Desde la antigüedad, la pregunta ha estado en el corazón del pensamiento filosófico. Sócrates, cuya figura constituye el inicio mismo de la filosofía occidental, fundó su método —la mayéutica— sobre el arte de preguntar. No enseñaba, sino que interrogaba. No buscaba imponer ideas, sino ayudar a que nacieran. La pregunta, en él, no era un instrumento para acumular información, sino para desmontar falsas seguridades, para desnudar la ignorancia que se oculta tras la apariencia del saber. Preguntar, para Sócrates, era desnudar el alma.
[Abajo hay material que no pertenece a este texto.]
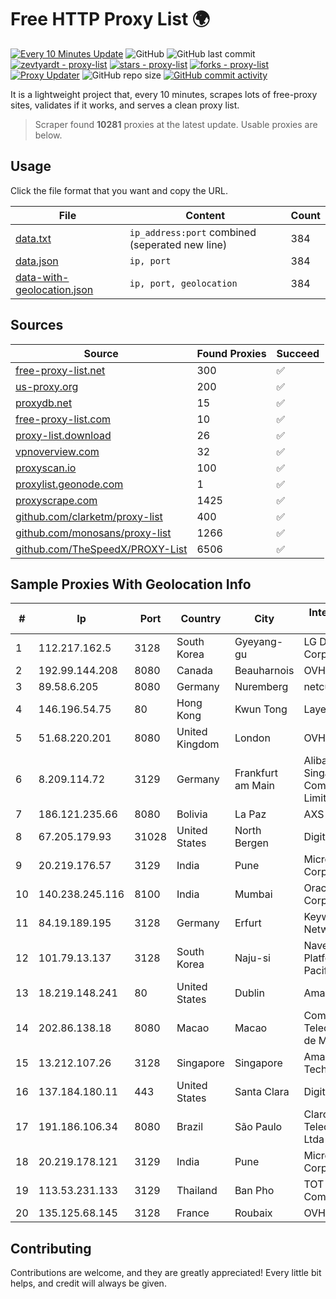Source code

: 
# Free HTTP Proxy List 🌍

[![Every 10 Minutes Update](https://github.com/mertguvencli/http-proxy-list/actions/workflows/main.yml/badge.svg?branch=main)](https://github.com/mertguvencli/http-proxy-list/actions/workflows/main.yml)
![GitHub](https://img.shields.io/github/license/mertguvencli/http-proxy-list)
![GitHub last commit](https://img.shields.io/github/last-commit/mertguvencli/http-proxy-list)
[![zevtyardt - proxy-list](https://img.shields.io/static/v1?label=zevtyardt&message=proxy-list&color=blue&logo=github)](https://github.com/zevtyardt/proxy-list "Go to GitHub repo")
[![stars - proxy-list](https://img.shields.io/github/stars/zevtyardt/proxy-list?style=social)](https://github.com/zevtyardt/proxy-list)
[![forks - proxy-list](https://img.shields.io/github/forks/zevtyardt/proxy-list?style=social)](https://github.com/zevtyardt/proxy-list)
[![Proxy Updater](https://github.com/zevtyardt/proxy-list/workflows/Proxy%20Updater/badge.svg)](https://github.com/zevtyardt/proxy-list/actions?query=workflow:"Proxy+Updater")
![GitHub repo size](https://img.shields.io/github/repo-size/zevtyardt/proxy-list)
[![GitHub commit activity](https://img.shields.io/github/commit-activity/m/zevtyardt/proxy-list?logo=commits)](https://github.com/zevtyardt/proxy-list/commits/main)

It is a lightweight project that, every 10 minutes, scrapes lots of free-proxy sites, validates if it works, and serves a clean proxy list.

> Scraper found **10281** proxies at the latest update. Usable proxies are below.

## Usage

Click the file format that you want and copy the URL.

|File|Content|Count|
|----|-------|-----|
|[data.txt](https://raw.githubusercontent.com/mertguvencli/http-proxy-list/main/proxy-list/data.txt)|`ip_address:port` combined (seperated new line)|384|
|[data.json](https://raw.githubusercontent.com/mertguvencli/http-proxy-list/main/proxy-list/data.json)|`ip, port`|384|
|[data-with-geolocation.json](https://raw.githubusercontent.com/mertguvencli/http-proxy-list/main/proxy-list/data-with-geolocation.json)|`ip, port, geolocation`|384|

## Sources

|Source|Found Proxies|Succeed|
|------|-------------|-------|
|[free-proxy-list.net](https://free-proxy-list.net)|300|✅|
|[us-proxy.org](https://www.us-proxy.org)|200|✅|
|[proxydb.net](http://proxydb.net)|15|✅|
|[free-proxy-list.com](https://free-proxy-list.com/?page=&port=&type%5B%5D=http&type%5B%5D=https&up_time=0&search=Search)|10|✅|
|[proxy-list.download](https://www.proxy-list.download/HTTP)|26|✅|
|[vpnoverview.com](https://vpnoverview.com/privacy/anonymous-browsing/free-proxy-servers)|32|✅|
|[proxyscan.io](https://www.proxyscan.io)|100|✅|
|[proxylist.geonode.com](https://proxylist.geonode.com/api/proxy-list?limit=300&page=1&sort_by=lastChecked&sort_type=desc&protocols=http,https)|1|✅|
|[proxyscrape.com](https://api.proxyscrape.com/v2/?request=displayproxies&protocol=http&timeout=10000&country=all&ssl=all&anonymity=all)|1425|✅|
|[github.com/clarketm/proxy-list](https://raw.githubusercontent.com/clarketm/proxy-list/master/proxy-list-raw.txt)|400|✅|
|[github.com/monosans/proxy-list](https://raw.githubusercontent.com/monosans/proxy-list/main/proxies/http.txt)|1266|✅|
|[github.com/TheSpeedX/PROXY-List](https://raw.githubusercontent.com/TheSpeedX/PROXY-List/master/http.txt)|6506|✅|


## Sample Proxies With Geolocation Info

|#|Ip|Port|Country|City|Internet Service Provider|
|-|--|----|-------|----|-------------------------|
|1|112.217.162.5|3128|South Korea|Gyeyang-gu|LG DACOM Corporation|
|2|192.99.144.208|8080|Canada|Beauharnois|OVH SAS|
|3|89.58.6.205|8080|Germany|Nuremberg|netcup GmbH|
|4|146.196.54.75|80|Hong Kong|Kwun Tong|Layerstack Limited|
|5|51.68.220.201|8080|United Kingdom|London|OVH SAS|
|6|8.209.114.72|3129|Germany|Frankfurt am Main|Alibaba.com Singapore E-Commerce Private Limited|
|7|186.121.235.66|8080|Bolivia|La Paz|AXS Bolivia S. A.|
|8|67.205.179.93|31028|United States|North Bergen|DigitalOcean, LLC|
|9|20.219.176.57|3129|India|Pune|Microsoft Corporation|
|10|140.238.245.116|8100|India|Mumbai|Oracle Corporation|
|11|84.19.189.195|3128|Germany|Erfurt|Keyweb AG IP Network|
|12|101.79.13.137|3128|South Korea|Naju-si|Naver Business Platform Asia Pacific Pte. Ltd.|
|13|18.219.148.241|80|United States|Dublin|Amazon.com, Inc.|
|14|202.86.138.18|8080|Macao|Macao|Companhia de Telecomunicacoes de Macau|
|15|13.212.107.26|3128|Singapore|Singapore|Amazon Technologies Inc.|
|16|137.184.180.11|443|United States|Santa Clara|DigitalOcean, LLC|
|17|191.186.106.34|8080|Brazil|São Paulo|Claro NXT Telecomunicacoes Ltda|
|18|20.219.178.121|3129|India|Pune|Microsoft Corporation|
|19|113.53.231.133|3129|Thailand|Ban Pho|TOT Public Company Limited|
|20|135.125.68.145|3128|France|Roubaix|OVH SAS|



## Contributing

Contributions are welcome, and they are greatly appreciated! Every
little bit helps, and credit will always be given.

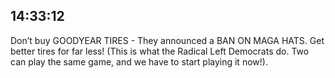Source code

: ## 14:33:12
Don’t buy GOODYEAR TIRES - They announced a BAN ON MAGA HATS. Get better tires for far less! (This is what the Radical Left Democrats do. Two can play the same game, and we have to start playing it now!).
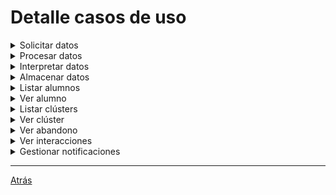 # Detalle casos de uso
<details>

  <summary>Solicitar datos</summary>

|Solicitar datos
|:-:
|![](images/SolicitarDatos.png)
* [Set de datos](../Anexos/SetDeDatos.csv)

</details>
<details>

  <summary>Procesar datos</summary>

|Procesar datos
|:-:
|![](images/ProcesarDatos.png)

</details>
<details>

  <summary>Interpretar datos</summary>

|Interpretar datos
|:-:
|![](images/InterpretarDatos.png)

</details>
<details>

  <summary>Almacenar datos</summary>

|Almacenar datos
|:-:
|![](images/AlmacenarDatos.png)

</details>
<details>
  <summary>Listar alumnos</summary>
  
|Listar alumnos
|:-:
|![](images/ListarAlumnos.png)


</details>

<details>
  <summary>Ver alumno</summary>
  
|Ver alumno
|:-:
|![](images/VerAlumno.png)


</details>

<details>
  <summary>Listar clústers</summary>
  
|Listar clústers
|:-:
|![](images/ListarClusters.png)


</details>

<details>
  <summary>Ver clúster</summary>
  
|Ver clúster
|:-:
|![](images/VerCluster.png)


</details>

<details>
  <summary>Ver abandono</summary>
  
|Ver abandono
|:-:
|![](images/VerAbandono.png)


</details>


<details>
  <summary>Ver interacciones</summary>
  
|Ver interacciones
|:-:
|![](images/VerInteracciones.png)


</details>
<details>
  <summary>Gestionar notificaciones</summary>

|Gestionar notificaciones
|:-:
|![](images/GestionarNotificaciones.png)

</details>


<hr>

[Atrás](../readme.md)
Por eso lo condenaron. Porque quien pregunta demasiado no solo piensa: hace pensar. Y quien hace pensar amenaza el orden. En las democracias débiles, en los regímenes autoritarios, y también en ciertos círculos religiosos o académicos cerrados, el gesto de preguntar se vuelve incómodo. Preguntar “lo que no se debe” puede ser un acto subversivo. Preguntar por los desaparecidos, por el poder, por el dogma, por el cuerpo, por el sexo o el placer, por el privilegio: todo eso perturba.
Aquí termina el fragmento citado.